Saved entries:
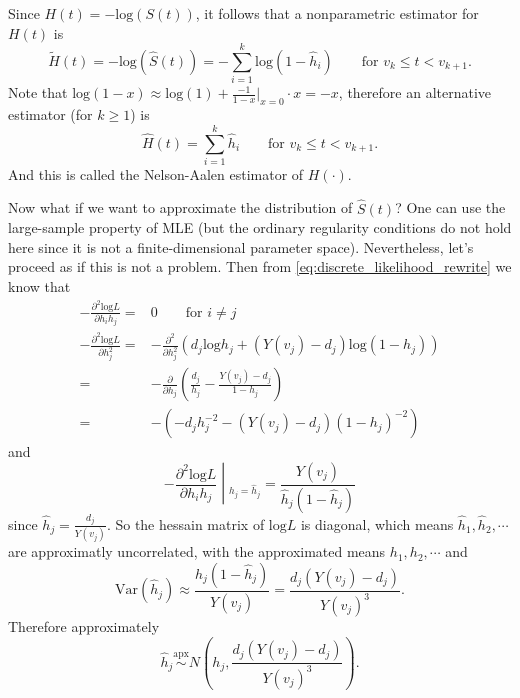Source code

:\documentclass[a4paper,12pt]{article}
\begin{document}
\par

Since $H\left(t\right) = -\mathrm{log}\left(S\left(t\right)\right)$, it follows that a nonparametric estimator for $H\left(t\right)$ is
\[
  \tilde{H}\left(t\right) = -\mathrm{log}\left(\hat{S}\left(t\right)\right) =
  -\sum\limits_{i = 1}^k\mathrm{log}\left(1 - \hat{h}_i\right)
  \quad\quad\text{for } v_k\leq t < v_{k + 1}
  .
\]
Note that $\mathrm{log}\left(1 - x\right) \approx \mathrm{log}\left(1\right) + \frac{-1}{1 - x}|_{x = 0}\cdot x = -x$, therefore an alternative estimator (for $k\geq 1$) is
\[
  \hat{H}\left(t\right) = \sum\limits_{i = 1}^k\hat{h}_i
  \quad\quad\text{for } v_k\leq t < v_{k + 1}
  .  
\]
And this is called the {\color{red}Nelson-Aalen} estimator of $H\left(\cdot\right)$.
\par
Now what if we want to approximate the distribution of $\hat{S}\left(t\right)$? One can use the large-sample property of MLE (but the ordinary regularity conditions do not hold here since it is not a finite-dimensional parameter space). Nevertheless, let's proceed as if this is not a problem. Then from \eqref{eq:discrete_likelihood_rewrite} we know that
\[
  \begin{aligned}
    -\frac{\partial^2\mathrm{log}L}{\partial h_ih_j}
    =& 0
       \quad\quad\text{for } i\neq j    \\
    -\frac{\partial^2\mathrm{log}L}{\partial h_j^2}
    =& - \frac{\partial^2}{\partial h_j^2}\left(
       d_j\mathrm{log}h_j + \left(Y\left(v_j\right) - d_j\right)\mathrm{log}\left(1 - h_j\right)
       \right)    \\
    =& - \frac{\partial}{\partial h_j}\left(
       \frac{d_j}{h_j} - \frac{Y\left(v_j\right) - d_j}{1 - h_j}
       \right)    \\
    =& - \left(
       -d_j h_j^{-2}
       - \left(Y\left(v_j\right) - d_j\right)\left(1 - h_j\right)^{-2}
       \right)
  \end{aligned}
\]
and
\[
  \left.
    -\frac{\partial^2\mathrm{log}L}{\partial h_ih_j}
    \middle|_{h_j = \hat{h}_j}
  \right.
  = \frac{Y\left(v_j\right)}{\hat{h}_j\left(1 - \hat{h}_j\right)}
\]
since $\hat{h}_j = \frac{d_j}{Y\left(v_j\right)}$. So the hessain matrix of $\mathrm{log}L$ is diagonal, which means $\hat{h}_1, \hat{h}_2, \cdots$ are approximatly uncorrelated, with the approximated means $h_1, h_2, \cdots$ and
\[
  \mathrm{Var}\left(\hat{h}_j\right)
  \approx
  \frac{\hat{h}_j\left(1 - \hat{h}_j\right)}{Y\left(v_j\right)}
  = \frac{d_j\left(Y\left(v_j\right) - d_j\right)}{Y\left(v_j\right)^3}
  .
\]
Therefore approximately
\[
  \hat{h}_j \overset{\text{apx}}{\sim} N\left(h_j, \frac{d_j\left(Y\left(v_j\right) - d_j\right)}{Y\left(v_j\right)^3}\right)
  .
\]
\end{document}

◆ **Exercise details**: Copy every record exactly, dropping the images.

◆ **Your solution**:
Source code

:\documentclass[a4paper,12pt]{article}
\begin{document}
\par

Since $H\left(t\right) = -\mathrm{log}\left(S\left(t\right)\right)$, it follows that a nonparametric estimator for $H\left(t\right)$ is
\[
  \tilde{H}\left(t\right) = -\mathrm{log}\left(\hat{S}\left(t\right)\right) =
  -\sum\limits_{i = 1}^k\mathrm{log}\left(1 - \hat{h}_i\right)
  \quad\quad\text{for } v_k\leq t < v_{k + 1}
  .
\]
Note that $\mathrm{log}\left(1 - x\right) \approx \mathrm{log}\left(1\right) + \frac{-1}{1 - x}|_{x = 0}\cdot x = -x$, therefore an alternative estimator (for $k\geq 1$) is
\[
  \hat{H}\left(t\right) = \sum\limits_{i = 1}^k\hat{h}_i
  \quad\quad\text{for } v_k\leq t < v_{k + 1}
  .  
\]
And this is called the {\color{red}Nelson-Aalen} estimator of $H\left(\cdot\right)$.
\par
Now what if we want to approximate the distribution of $\hat{S}\left(t\right)$? One can use the large-sample property of MLE (but the ordinary regularity conditions do not hold here since it is not a finite-dimensional parameter space). Nevertheless, let's proceed as if this is not a problem. Then from \eqref{eq:discrete_likelihood_rewrite} we know that
\[
  \begin{aligned}
    -\frac{\partial^2\mathrm{log}L}{\partial h_ih_j}
    =& 0
       \quad\quad\text{for } i\neq j    \\
    -\frac{\partial^2\mathrm{log}L}{\partial h_j^2}
    =& - \frac{\partial^2}{\partial h_j^2}\left(
       d_j\mathrm{log}h_j + \left(Y\left(v_j\right) - d_j\right)\mathrm{log}\left(1 - h_j\right)
       \right)    \\
    =& - \frac{\partial}{\partial h_j}\left(
       \frac{d_j}{h_j} - \frac{Y\left(v_j\right) - d_j}{1 - h_j}
       \right)    \\
    =& - \left(
       -d_j h_j^{-2}
       - \left(Y\left(v_j\right) - d_j\right)\left(1 - h_j\right)^{-2}
       \right)
  \end{aligned}
\]
and
\[
  \left.
    -\frac{\partial^2\mathrm{log}L}{\partial h_ih_j}
    \middle|_{h_j = \hat{h}_j}
  \right.
  = \frac{Y\left(v_j\right)}{\hat{h}_j\left(1 - \hat{h}_j\right)}
\]
since $\hat{h}_j = \frac{d_j}{Y\left(v_j\right)}$. So the hessain matrix of $\mathrm{log}L$ is diagonal, which means $\hat{h}_1, \hat{h}_2, \cdots$ are approximatly uncorrelated, with the approximated means $h_1, h_2, \cdots$ and
\[
  \mathrm{Var}\left(\hat{h}_j\right)
  \approx
  \frac{\hat{h}_j\left(1 - \hat{h}_j\right)}{Y\left(v_j\right)}
  = \frac{d_j\left(Y\left(v_j\right) - d_j\right)}{Y\left(v_j\right)^3}
  .
\]
Therefore approximately
\[
  \hat{h}_j \overset{\text{apx}}{\sim} N\left(h_j, \frac{d_j\left(Y\left(v_j\right) - d_j\right)}{Y\left(v_j\right)^3}\right)
  .
\]
\end{document}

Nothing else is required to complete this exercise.